Keeping them Interested

Not remotely the same thing as engaged. You can whip a clown and it will dance. (I’ve wanted to say that all day…) But to trigger some kind of value out of the content is a two fold challenge.

First, if you are finding this a challenge, ensure you have a solid objective from the Affective domain. You will then be thinking outside of just having them understand and do, you want them to find value that means something to them.

Secondly, be real. This is a style thing I suppose, but it’s my way. If I were at a party and wanted to keep everyone interested in my story, what would I do? To stand up and start talking about xyz in a monotone voice and then asking everyone their thoughts on my boring-ass lecture will get me no where. BE the show. Don’t be afraid to facilitate! Add some colourful analogies, dig into your experiences and elaborate and be funny. Virtual training is VERY hard on style. Some very funny, great facilitators I’ve seen, become vanilla when training remotely. Why? Ask a Radio DJ. It’s hard to be funny when you can’t see your audience’s reaction. They might moan, groan, cheer, clap and you have no visual stimulus to trigger the stop/continue in your brain. The fact of the matter is though, it will be interesting. Bad jokes still keep people listening. Don’t AIM for bad humour/colour/stories, and be appropriate for the audience, but don’t be afraid of it.
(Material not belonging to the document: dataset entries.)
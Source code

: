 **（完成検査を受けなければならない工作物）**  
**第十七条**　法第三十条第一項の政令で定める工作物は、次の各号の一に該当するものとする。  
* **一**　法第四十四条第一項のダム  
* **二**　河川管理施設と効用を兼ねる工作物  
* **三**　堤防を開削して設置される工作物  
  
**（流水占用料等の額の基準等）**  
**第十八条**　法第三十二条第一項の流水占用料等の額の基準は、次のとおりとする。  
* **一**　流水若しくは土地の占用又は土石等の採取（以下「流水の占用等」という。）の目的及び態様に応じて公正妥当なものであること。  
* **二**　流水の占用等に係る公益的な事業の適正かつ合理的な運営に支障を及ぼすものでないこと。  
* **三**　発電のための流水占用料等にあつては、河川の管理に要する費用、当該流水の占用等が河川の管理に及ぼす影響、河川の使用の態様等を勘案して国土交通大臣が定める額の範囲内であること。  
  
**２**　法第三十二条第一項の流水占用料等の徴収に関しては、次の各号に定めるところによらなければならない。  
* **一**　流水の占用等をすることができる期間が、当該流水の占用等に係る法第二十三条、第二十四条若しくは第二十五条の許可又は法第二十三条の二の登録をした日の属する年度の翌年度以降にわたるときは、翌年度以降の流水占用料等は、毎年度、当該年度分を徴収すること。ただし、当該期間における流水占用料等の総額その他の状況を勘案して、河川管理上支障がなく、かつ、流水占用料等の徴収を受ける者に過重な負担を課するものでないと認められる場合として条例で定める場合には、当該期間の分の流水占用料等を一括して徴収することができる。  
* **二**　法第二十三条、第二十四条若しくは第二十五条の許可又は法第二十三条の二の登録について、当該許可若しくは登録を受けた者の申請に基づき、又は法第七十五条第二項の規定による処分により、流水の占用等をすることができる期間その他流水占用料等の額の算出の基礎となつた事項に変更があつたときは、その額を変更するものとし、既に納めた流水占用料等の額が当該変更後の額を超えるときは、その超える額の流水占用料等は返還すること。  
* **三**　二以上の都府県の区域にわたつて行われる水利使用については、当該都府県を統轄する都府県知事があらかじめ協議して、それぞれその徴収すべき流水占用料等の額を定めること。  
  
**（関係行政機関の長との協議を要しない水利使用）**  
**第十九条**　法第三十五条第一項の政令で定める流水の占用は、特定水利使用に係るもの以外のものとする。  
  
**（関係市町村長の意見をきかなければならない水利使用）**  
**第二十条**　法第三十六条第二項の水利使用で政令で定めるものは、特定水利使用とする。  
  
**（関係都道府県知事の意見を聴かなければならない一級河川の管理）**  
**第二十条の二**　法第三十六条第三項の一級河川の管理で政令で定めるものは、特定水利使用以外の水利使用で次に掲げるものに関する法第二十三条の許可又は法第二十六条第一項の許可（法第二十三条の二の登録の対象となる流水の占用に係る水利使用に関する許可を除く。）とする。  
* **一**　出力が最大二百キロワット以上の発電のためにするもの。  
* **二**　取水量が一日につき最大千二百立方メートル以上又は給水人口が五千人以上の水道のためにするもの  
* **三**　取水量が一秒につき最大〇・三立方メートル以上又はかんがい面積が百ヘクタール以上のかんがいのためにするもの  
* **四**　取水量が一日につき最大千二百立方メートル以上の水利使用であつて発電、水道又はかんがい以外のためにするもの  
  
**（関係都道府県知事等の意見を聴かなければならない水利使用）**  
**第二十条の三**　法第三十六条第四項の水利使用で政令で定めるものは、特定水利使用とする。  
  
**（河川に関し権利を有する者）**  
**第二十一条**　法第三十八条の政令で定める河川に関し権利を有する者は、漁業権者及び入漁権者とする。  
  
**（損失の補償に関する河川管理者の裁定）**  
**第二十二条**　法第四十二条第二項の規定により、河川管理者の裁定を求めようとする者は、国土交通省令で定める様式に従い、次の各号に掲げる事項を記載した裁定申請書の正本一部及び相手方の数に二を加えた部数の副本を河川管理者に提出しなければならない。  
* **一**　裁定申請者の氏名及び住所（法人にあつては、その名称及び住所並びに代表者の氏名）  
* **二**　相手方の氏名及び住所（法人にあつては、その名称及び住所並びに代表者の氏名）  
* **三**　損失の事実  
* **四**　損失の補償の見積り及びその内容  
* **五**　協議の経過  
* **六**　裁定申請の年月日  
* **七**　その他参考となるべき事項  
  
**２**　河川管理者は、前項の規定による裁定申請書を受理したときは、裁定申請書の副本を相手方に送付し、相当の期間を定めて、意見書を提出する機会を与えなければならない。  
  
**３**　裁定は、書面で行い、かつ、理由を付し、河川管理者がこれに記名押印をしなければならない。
It so completely works.

The Flow is CRITICAL.

In my top 3 for sure. I think the previous comparison to the Radio DJ is again useful. I’d almost go so far as to suggest profiling one. If you are listening to your funniest, most interesting morning radio show, and it suddenly goes silent. How long until you change the channel?

Why is your virtual training any different? If you hit a lag, technical glitch (VERY common with participant audio!), or get abit lost in content, you can basically hose the success of your session. Be prepared. Have extra stories prepped to bring to the fore, have an exercise ready that does not require a complex technical interaction for them ready in the wings, have a host on the line with you to sort out technical audio issues with a learner so you can keep the rest moving forward. There no amount of apologies that will rectify a 5 minute gap in your session. Design these into the course. EVERY time.

Ultimately, regardless of the tools/tips you use (and I’d love to hear them!!), your virtual session HAS to be engaging, interesting and move like clockwork… or they’ll turn the channel.